**Task details:** Nothing should be left out. Give all the data again exactly as written.

(Records contained in a dataset)
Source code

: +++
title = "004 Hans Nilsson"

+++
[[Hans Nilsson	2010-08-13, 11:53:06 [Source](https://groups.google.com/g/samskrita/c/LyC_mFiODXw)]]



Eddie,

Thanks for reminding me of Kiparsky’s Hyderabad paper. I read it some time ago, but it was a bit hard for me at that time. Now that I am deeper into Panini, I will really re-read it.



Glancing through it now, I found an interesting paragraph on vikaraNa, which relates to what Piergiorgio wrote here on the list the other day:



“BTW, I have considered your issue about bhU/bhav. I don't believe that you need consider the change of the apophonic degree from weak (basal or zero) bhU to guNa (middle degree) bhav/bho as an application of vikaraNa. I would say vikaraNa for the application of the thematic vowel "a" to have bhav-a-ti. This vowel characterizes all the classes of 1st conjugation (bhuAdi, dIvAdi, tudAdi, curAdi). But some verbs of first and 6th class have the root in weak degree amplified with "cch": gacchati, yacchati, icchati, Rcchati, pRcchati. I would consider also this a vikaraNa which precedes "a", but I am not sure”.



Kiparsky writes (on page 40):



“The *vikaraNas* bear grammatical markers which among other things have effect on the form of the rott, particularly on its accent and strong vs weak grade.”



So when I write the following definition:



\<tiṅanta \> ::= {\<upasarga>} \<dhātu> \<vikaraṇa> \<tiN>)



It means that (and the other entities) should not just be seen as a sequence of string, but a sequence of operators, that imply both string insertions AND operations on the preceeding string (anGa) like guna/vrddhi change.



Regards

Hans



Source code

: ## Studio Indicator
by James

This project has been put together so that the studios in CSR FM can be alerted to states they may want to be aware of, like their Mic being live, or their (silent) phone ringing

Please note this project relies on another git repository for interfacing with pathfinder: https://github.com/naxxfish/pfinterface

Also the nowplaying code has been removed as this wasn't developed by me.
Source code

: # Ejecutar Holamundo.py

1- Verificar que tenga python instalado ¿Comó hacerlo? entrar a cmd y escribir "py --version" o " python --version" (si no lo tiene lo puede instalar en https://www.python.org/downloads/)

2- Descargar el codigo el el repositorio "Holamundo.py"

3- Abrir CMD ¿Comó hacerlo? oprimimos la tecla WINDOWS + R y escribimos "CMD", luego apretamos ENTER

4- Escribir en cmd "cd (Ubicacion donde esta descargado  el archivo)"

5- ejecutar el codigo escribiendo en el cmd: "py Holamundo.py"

**Solution for this problem:**
Source code

: +++
title = "004 Hans Nilsson"

+++
[[Hans Nilsson	2010-08-13, 11:53:06 [Source](https://groups.google.com/g/samskrita/c/LyC_mFiODXw)]]



Eddie,

Thanks for reminding me of Kiparsky’s Hyderabad paper. I read it some time ago, but it was a bit hard for me at that time. Now that I am deeper into Panini, I will really re-read it.



Glancing through it now, I found an interesting paragraph on vikaraNa, which relates to what Piergiorgio wrote here on the list the other day:



“BTW, I have considered your issue about bhU/bhav. I don't believe that you need consider the change of the apophonic degree from weak (basal or zero) bhU to guNa (middle degree) bhav/bho as an application of vikaraNa. I would say vikaraNa for the application of the thematic vowel "a" to have bhav-a-ti. This vowel characterizes all the classes of 1st conjugation (bhuAdi, dIvAdi, tudAdi, curAdi). But some verbs of first and 6th class have the root in weak degree amplified with "cch": gacchati, yacchati, icchati, Rcchati, pRcchati. I would consider also this a vikaraNa which precedes "a", but I am not sure”.



Kiparsky writes (on page 40):



“The *vikaraNas* bear grammatical markers which among other things have effect on the form of the rott, particularly on its accent and strong vs weak grade.”



So when I write the following definition:



\<tiṅanta \> ::= {\<upasarga>} \<dhātu> \<vikaraṇa> \<tiN>)



It means that (and the other entities) should not just be seen as a sequence of string, but a sequence of operators, that imply both string insertions AND operations on the preceeding string (anGa) like guna/vrddhi change.



Regards

Hans



Source code

: ## Studio Indicator
by James

This project has been put together so that the studios in CSR FM can be alerted to states they may want to be aware of, like their Mic being live, or their (silent) phone ringing

Please note this project relies on another git repository for interfacing with pathfinder: https://github.com/naxxfish/pfinterface

Also the nowplaying code has been removed as this wasn't developed by me.
Source code

: # Ejecutar Holamundo.py

1- Verificar que tenga python instalado ¿Comó hacerlo? entrar a cmd y escribir "py --version" o " python --version" (si no lo tiene lo puede instalar en https://www.python.org/downloads/)

2- Descargar el codigo el el repositorio "Holamundo.py"

3- Abrir CMD ¿Comó hacerlo? oprimimos la tecla WINDOWS + R y escribimos "CMD", luego apretamos ENTER

4- Escribir en cmd "cd (Ubicacion donde esta descargado  el archivo)"

5- ejecutar el codigo escribiendo en el cmd: "py Holamundo.py"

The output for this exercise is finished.